## Data to process:

==================================================

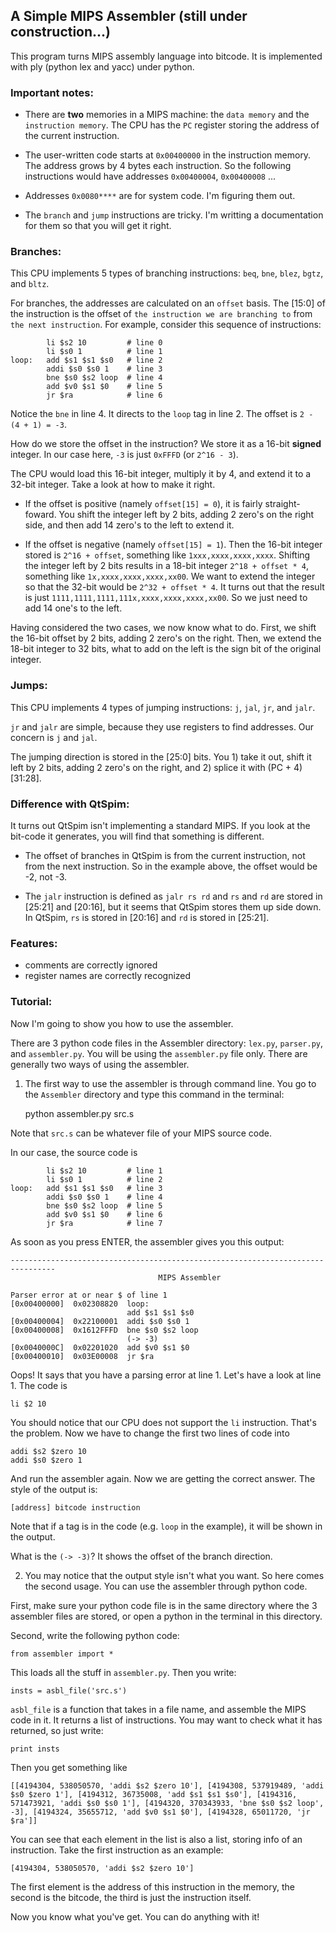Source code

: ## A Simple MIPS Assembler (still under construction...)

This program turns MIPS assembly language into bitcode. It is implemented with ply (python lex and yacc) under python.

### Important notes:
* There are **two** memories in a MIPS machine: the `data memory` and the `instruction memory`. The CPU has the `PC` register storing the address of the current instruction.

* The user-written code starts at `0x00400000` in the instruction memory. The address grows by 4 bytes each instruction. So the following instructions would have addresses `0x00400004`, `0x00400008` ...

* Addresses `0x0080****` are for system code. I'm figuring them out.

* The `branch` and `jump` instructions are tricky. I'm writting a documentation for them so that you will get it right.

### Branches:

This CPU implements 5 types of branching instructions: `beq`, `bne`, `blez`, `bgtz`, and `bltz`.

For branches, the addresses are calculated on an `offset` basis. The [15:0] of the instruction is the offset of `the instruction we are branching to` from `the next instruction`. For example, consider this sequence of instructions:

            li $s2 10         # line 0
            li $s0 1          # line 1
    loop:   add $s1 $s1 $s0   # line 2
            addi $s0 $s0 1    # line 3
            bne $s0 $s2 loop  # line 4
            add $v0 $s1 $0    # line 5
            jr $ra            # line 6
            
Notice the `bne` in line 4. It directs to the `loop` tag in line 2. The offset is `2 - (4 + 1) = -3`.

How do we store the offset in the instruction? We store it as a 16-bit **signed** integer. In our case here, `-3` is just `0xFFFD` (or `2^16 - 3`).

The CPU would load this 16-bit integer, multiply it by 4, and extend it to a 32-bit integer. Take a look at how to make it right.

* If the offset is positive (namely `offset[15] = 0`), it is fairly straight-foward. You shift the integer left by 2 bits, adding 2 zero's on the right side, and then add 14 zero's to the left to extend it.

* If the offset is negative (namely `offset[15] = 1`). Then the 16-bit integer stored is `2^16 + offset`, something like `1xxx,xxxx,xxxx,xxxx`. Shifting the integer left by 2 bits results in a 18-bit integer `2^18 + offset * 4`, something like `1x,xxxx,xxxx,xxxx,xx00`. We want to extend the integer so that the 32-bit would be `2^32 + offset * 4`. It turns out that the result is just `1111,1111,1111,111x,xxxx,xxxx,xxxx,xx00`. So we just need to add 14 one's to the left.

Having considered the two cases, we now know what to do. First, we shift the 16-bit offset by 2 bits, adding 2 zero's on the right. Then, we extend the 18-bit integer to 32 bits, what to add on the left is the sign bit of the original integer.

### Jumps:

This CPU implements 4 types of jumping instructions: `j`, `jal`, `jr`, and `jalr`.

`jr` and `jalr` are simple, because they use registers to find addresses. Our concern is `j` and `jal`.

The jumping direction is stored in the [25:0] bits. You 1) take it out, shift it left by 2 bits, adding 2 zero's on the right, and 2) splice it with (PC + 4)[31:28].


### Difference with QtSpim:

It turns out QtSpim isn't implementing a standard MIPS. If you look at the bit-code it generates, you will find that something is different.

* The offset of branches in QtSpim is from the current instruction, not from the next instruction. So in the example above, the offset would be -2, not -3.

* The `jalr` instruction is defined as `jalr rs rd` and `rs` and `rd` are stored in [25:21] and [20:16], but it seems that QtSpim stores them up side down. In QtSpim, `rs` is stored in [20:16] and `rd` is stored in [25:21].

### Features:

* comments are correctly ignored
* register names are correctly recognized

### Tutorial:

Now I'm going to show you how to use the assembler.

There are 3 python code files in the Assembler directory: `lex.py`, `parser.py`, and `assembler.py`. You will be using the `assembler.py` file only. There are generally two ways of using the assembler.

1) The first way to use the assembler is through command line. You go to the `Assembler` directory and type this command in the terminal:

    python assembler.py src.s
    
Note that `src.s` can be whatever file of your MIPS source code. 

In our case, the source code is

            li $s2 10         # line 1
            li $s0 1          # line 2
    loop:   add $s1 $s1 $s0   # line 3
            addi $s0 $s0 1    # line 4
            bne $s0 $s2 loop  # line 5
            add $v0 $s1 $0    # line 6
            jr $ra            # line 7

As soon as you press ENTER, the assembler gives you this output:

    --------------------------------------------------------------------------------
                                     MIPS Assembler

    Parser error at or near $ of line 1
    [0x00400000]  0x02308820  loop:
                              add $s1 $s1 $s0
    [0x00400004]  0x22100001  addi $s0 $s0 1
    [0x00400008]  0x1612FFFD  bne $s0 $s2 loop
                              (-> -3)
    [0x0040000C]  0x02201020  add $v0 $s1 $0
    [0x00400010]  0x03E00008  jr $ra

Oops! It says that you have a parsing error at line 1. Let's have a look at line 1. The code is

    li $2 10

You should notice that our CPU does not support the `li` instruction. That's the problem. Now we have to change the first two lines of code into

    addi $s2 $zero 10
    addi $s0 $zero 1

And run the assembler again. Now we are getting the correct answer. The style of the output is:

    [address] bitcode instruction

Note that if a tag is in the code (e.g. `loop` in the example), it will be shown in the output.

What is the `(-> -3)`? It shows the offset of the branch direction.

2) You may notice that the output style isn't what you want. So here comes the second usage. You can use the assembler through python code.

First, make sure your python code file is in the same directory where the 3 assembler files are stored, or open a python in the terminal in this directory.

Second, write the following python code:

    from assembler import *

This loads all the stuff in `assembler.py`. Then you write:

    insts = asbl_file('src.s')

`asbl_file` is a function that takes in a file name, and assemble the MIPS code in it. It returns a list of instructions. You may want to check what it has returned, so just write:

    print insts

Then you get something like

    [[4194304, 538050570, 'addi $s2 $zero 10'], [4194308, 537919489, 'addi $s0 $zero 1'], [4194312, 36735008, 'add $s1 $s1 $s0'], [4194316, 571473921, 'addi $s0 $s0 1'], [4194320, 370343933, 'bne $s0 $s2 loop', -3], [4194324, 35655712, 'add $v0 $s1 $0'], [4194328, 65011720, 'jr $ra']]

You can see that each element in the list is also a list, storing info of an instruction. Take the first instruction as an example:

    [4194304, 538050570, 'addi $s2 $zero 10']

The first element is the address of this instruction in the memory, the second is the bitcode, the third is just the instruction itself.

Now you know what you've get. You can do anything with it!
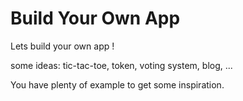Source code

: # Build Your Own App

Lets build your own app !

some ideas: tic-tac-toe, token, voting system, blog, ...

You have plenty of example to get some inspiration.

==================================================

## Activity:
Count every line of the data above where "look" appears, and give the total only.

## Completed task:
3